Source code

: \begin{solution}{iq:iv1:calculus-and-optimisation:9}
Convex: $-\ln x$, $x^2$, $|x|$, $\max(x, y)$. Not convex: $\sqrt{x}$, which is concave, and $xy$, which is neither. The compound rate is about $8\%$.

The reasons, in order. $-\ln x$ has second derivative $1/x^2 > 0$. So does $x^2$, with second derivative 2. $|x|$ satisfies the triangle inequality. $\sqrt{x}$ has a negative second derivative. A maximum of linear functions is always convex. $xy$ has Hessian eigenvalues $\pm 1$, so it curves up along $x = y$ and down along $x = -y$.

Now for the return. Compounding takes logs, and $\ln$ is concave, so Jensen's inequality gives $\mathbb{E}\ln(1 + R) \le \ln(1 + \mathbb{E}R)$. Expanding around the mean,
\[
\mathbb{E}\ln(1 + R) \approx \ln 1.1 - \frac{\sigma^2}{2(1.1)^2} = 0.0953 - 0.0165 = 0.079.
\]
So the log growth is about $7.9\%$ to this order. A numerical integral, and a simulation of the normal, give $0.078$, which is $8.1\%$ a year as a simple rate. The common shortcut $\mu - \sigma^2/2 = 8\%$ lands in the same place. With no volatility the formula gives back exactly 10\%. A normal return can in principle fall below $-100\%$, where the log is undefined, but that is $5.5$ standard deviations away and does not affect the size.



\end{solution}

□ □ □ □ □ □ □

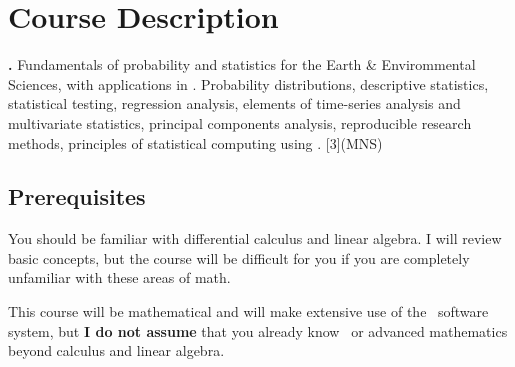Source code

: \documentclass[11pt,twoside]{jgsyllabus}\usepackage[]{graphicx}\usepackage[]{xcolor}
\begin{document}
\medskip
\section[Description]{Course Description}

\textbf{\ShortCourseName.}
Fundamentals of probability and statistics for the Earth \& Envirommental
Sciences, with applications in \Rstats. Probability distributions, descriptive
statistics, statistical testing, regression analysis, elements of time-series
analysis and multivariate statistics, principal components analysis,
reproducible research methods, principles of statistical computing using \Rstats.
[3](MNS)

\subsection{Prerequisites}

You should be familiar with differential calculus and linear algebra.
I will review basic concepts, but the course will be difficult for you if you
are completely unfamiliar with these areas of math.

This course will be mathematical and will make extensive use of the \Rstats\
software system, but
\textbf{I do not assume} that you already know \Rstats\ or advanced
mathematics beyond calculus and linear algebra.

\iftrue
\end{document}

□ □ □ □ □ □ □

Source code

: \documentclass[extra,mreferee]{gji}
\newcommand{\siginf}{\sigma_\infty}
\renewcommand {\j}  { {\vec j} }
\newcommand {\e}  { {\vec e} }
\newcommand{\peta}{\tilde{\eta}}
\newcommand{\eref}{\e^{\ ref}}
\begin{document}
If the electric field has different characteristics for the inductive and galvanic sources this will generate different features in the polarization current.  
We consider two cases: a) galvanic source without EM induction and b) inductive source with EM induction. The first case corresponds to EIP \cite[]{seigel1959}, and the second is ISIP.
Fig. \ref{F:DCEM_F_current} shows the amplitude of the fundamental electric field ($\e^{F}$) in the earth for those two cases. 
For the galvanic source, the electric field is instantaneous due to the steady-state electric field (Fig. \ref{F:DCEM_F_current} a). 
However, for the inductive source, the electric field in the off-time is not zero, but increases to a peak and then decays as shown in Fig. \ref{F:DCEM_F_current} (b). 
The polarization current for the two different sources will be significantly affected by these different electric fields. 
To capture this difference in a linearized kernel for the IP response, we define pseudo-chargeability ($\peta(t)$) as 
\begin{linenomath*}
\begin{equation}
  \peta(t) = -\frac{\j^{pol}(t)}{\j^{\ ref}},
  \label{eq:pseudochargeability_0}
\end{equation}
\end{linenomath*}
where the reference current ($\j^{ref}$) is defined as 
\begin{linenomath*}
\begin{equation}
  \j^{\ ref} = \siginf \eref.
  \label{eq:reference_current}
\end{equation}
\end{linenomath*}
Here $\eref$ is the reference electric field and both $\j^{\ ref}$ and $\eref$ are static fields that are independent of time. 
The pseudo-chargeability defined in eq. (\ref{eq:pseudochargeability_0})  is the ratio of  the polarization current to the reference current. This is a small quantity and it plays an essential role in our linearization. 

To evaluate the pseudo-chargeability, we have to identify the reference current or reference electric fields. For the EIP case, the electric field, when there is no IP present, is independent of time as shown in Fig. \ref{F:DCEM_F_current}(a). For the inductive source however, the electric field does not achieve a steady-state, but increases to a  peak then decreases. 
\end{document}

□ □ □ □ □ □ □

▶ **What you will do**
Some lines of the records may hold the word "Rstats". How many do? Answer with a number and nothing else.

▶ **Answer box**
4